Роману Олега Юрьева «Полуостров Жидятин» суждено быть непрочитанной книгой. Да, возможно, и книгой-то ему стать не придется, поскольку непрочитанные произведения не всякий издатель рискнет заряжать в переплет. Нет, будь имя автора на слуху, попади он в букеровскую шестерку, тогда, конечно, можно печатать, а там, глядишь, со временем и прочитается, бог милостив. Но скорее всего, упокоиться ему под обложками малотиражного «Урала», позабытому, позаброшенному. И в грустную минуту прощанья позвольте почтить непрочитанного какими-то словами.
Так уж устроено восприятие большинства читающих, что у них в голове всякое литературное произведение непременно должно укладываться в некие более-менее привычные жанровые и композиционные каноны. Чтобы знать, как к нему относиться, читать до конца или отодвинуть — не мое. Поэтому, чтобы не мучить покупателя и помочь ему поскорей раскошелиться, на массовых книжках указывают: «Современный детектив», «Любовный роман», «Антология сатиры и юмора». Гораздо сложней с мейнстримом. Сплошь и рядом приступать к чтению приходится «втемную» и уже по ходу пьесы классифицировать ее по узнаваемым сюжетным и стилистическим ориентирам, чтобы заняла она свое место в соответствующей мозговой ячейке. При этом возникают определенные читательские ожидания. И хуже нет того случая, когда ориентиры не срабатывают, или их нет, или за ориентиры приняты какие-то совсем посторонние, а то и вовсе ложные знаки. В этом случае читатель, обманувшийся в своих ожиданиях, даже не пытается раскусить сюжетную скорлупу, чтобы добраться до ядра. Так появляются непрочитанные книги, оказавшиеся не в своих ячейках, безродные, облепленные уничижительными ярлычками скорых на расправу рецензентов.
«Полуостров Жидятин» — случай совершенно особенный. Это многоразовый роман, повторное прочтение его доставляет, пожалуй, даже большее удовольствие, чем первое. Олег Юрьев применяет довольно редкий композиционный прием. Роман состоит из двух частей, из двух вроде бы самостоятельных и самодостаточных повестей, зеркально повторяющих одна другую. Два мальчика, которым сегодня-завтра исполняется по тринадцать лет, лежат вечером, болеют, под одинаковыми одеялами на разных этажах одного дома, точнее, пакгауза, вспоминают события, иногда одни и те же, думают о своем, немного страдают. Вот и все, если, не заглубляясь, быстренько проскользить по поверхности текста.

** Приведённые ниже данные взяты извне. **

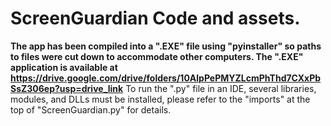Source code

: # ScreenGuardian Code and assets. 
**The app has been compiled into a ".EXE" file using "pyinstaller" so paths to files were cut down to accommodate other computers. The ".EXE" application is available at https://drive.google.com/drive/folders/10AlpPePMYZLcmPhThd7CXxPbSsZ306ep?usp=drive_link**
To run the ".py" file in an IDE, several libraries, modules, and DLLs must be installed, please refer to the "imports" at the top of "ScreenGuardian.py" for details.
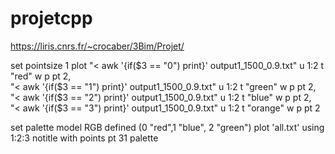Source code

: # projetcpp

https://liris.cnrs.fr/~crocaber/3Bim/Projet/

set pointsize 1
plot "< awk '{if($3 == \"0\") print}' output1_1500_0.9.txt" u 1:2 t "red" w p pt 2, \
     "< awk '{if($3 == \"1\") print}' output1_1500_0.9.txt" u 1:2 t "green" w p pt 2, \
     "< awk '{if($3 == \"2\") print}' output1_1500_0.9.txt" u 1:2 t "blue" w p pt 2, \
     "< awk '{if($3 == \"3\") print}' output1_1500_0.9.txt" u 1:2 t "orange" w p pt 2

set palette model RGB defined (0 "red",1 "blue", 2 "green")
plot 'all.txt' using 1:2:3 notitle with points pt 31 palette
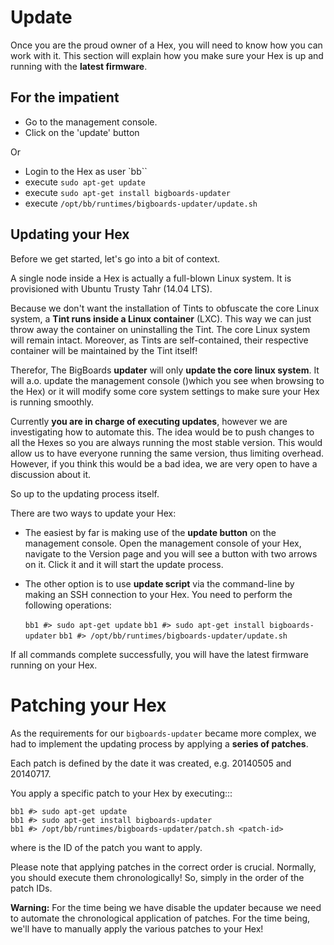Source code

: # Update

Once you are the proud owner of a Hex, you will need to know how you can work with it. This section will explain how you make sure your Hex is up and running with the **latest firmware**.

## For the impatient

 - Go to the management console.
 - Click on the 'update' button 

Or

 - Login to the Hex as user `bb``
 - execute `sudo apt-get update`
 - execute `sudo apt-get install bigboards-updater`
 - execute `/opt/bb/runtimes/bigboards-updater/update.sh`

## Updating your Hex

Before we get started, let's go into a bit of context.

A single node inside a Hex is actually a full-blown Linux system. It is provisioned with Ubuntu Trusty Tahr (14.04 LTS).

Because we don't want the installation of Tints to obfuscate the core Linux system, a **Tint runs inside a Linux container** (LXC). This way we can just throw away the container on uninstalling the Tint. The core Linux system will remain intact. Moreover, as Tints are self-contained, their respective container will be maintained by the Tint itself!

Therefor, The BigBoards **updater** will only **update the core linux system**. It will a.o. update the management console ()which you see when browsing to the Hex) or it will modify some core system settings to make sure your Hex is running smoothly.

Currently **you are in charge of executing updates**, however we are investigating how to automate this. The idea would be to push changes to all the Hexes so you are always running the most stable version. This would allow us to have everyone running the same version, thus limiting overhead. However, if you think this would be a bad idea, we are very open to have a discussion about it.

So up to the updating process itself. 

There are two ways to update your Hex: 

* The easiest by far is making use of the **update button** on the management console. Open the management console of your Hex, navigate to the Version page and you will see a button with two arrows on it. Click it and it will start the update process.
* The other option is to use **update script** via the command-line by making an SSH connection to your Hex. You need to perform the following operations:

	`bb1 #> sudo apt-get update`
	`bb1 #> sudo apt-get install bigboards-updater`
	`bb1 #> /opt/bb/runtimes/bigboards-updater/update.sh`

If all commands complete successfully, you will have the latest firmware running on your Hex.

# Patching your Hex

As the requirements for our `bigboards-updater` became more complex, we had to implement the updating process by applying a **series of patches**. 

Each patch is defined by the date it was created, e.g. 20140505 and 20140717.

You apply a specific patch to your Hex by executing:::

	bb1 #> sudo apt-get update
	bb1 #> sudo apt-get install bigboards-updater
	bb1 #> /opt/bb/runtimes/bigboards-updater/patch.sh <patch-id>

where <patch-id> is the ID of the patch you want to apply.

Please note that applying patches in the correct order is crucial. Normally, you should execute them chronologically! So, simply in the order of the patch IDs.

**Warning:** For the time being we have disable the updater because we need to automate the chronological application of patches. For the time being, we'll have to manually apply the various patches to your Hex!
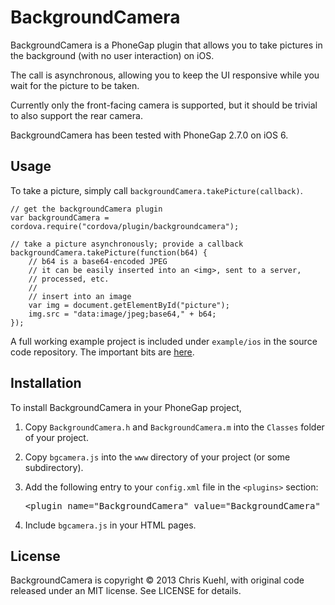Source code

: BackgroundCamera
================

BackgroundCamera is a PhoneGap plugin that allows you to take pictures in the background (with no user interaction)
on iOS.

The call is asynchronous, allowing you to keep the UI responsive while you wait for the picture to be taken.

Currently only the front-facing camera is supported, but it should be trivial to also support the rear camera.

BackgroundCamera has been tested with PhoneGap 2.7.0 on iOS 6.

## Usage
To take a picture, simply call `backgroundCamera.takePicture(callback)`.

    // get the backgroundCamera plugin
    var backgroundCamera = cordova.require("cordova/plugin/backgroundcamera");
    
    // take a picture asynchronously; provide a callback
    backgroundCamera.takePicture(function(b64) {
        // b64 is a base64-encoded JPEG
        // it can be easily inserted into an <img>, sent to a server,
        // processed, etc.
        // 
        // insert into an image
        var img = document.getElementById("picture");
        img.src = "data:image/jpeg;base64," + b64;
    });

A full working example project is included under `example/ios` in the source code repository. The important bits are
[here](https://github.com/chriskuehl/backgroundcamera/blob/master/example/ios/www/index.html).

## Installation
To install BackgroundCamera in your PhoneGap project,

1. Copy `BackgroundCamera.h` and `BackgroundCamera.m` into the `Classes` folder of your project.
2. Copy `bgcamera.js` into the `www` directory of your project (or some subdirectory).
3. Add the following entry to your `config.xml` file in the `<plugins>` section:
        
    <pre>&lt;plugin name="BackgroundCamera" value="BackgroundCamera" /&gt;</pre>
4. Include `bgcamera.js` in your HTML pages.

## License
BackgroundCamera is copyright &copy; 2013 Chris Kuehl, with original code released under an MIT license. See LICENSE
for details.
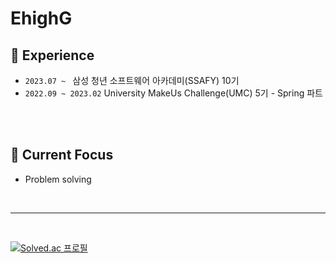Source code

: # EhighG

<!--
**EhighG/EhighG** is a ✨ _special_ ✨ repository because its `README.md` (this file) appears on your GitHub profile.

![Github 프로필](https://github-readme-stats.vercel.app/api?username=EhighG&show_icons=true&theme=vue-dark)

Here are some ideas to get you started:

- 🔭 I’m currently working on ...
- 🌱 I’m currently learning ...
- 👯 I’m looking to collaborate on ...
- 🤔 I’m looking for help with ...
- 💬 Ask me about ...
- 📫 How to reach me: ...
- 😄 Pronouns: ...
- ⚡ Fun fact: ...
-->


## :rocket: Experience
- `2023.07 ~ ` 삼성 청년 소프트웨어 아카데미(SSAFY) 10기
- `2022.09 ~ 2023.02` University MakeUs Challenge(UMC) 5기 - Spring 파트

<br><br>

## :dart: Current Focus
- Problem solving

<br>

---
<br>

[![Solved.ac
프로필](http://mazassumnida.wtf/api/v2/generate_badge?boj=ehigh)](https://solved.ac/ehigh)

Эка невидаль! — воскликнет искушенный читатель. — Акутагава, «Ворота Расёмон»! И будет не прав, поскольку попался на ложный сигнал. События, свидетелями и участниками которых оказались мальчики, не дают повода для романного пространства, это всего лишь эпизоды жизни. Опубликованные в разных номерах «Урала», нарочито разъятые и разведенные, словно питерские мосты белой ночью, повестушечки таким образом еще больше усиливают авторскую игру, расходясь во времени и пространстве. И даже возникает идея: буде кому придет в голову мысль все-таки издать «Полуостров Жидятин» отдельной книгой, так пускай напечатает двумя одинаково оформленными книжечками, не рассчитавшимися на первый-второй и упакованными в единый супер. Тем более, что вторая часть романа в журнальной публикации снабжена сноской: «Окончание/начало романа. Начало/окончание см. в № 1/2000». Мало того, О. Юрьев дает читателю подсказку-ориентир — дважды слитно повторяет в подзаголовке слово «роман», причем второе зеркально перевернуто, а буква «н» у них общая. Ее ведь как ни зеркаль, она всегда равна себе. И действительно, две взаимно зеркальные повести о двенадцатилетних пацанчиках на грани тринадцатилетия, связанные единством места и времени, событиями, моментами жизни и массой других зеркальных совпадений, вроде бы настолько независимы одна от другой, что могут читаться в любом порядке.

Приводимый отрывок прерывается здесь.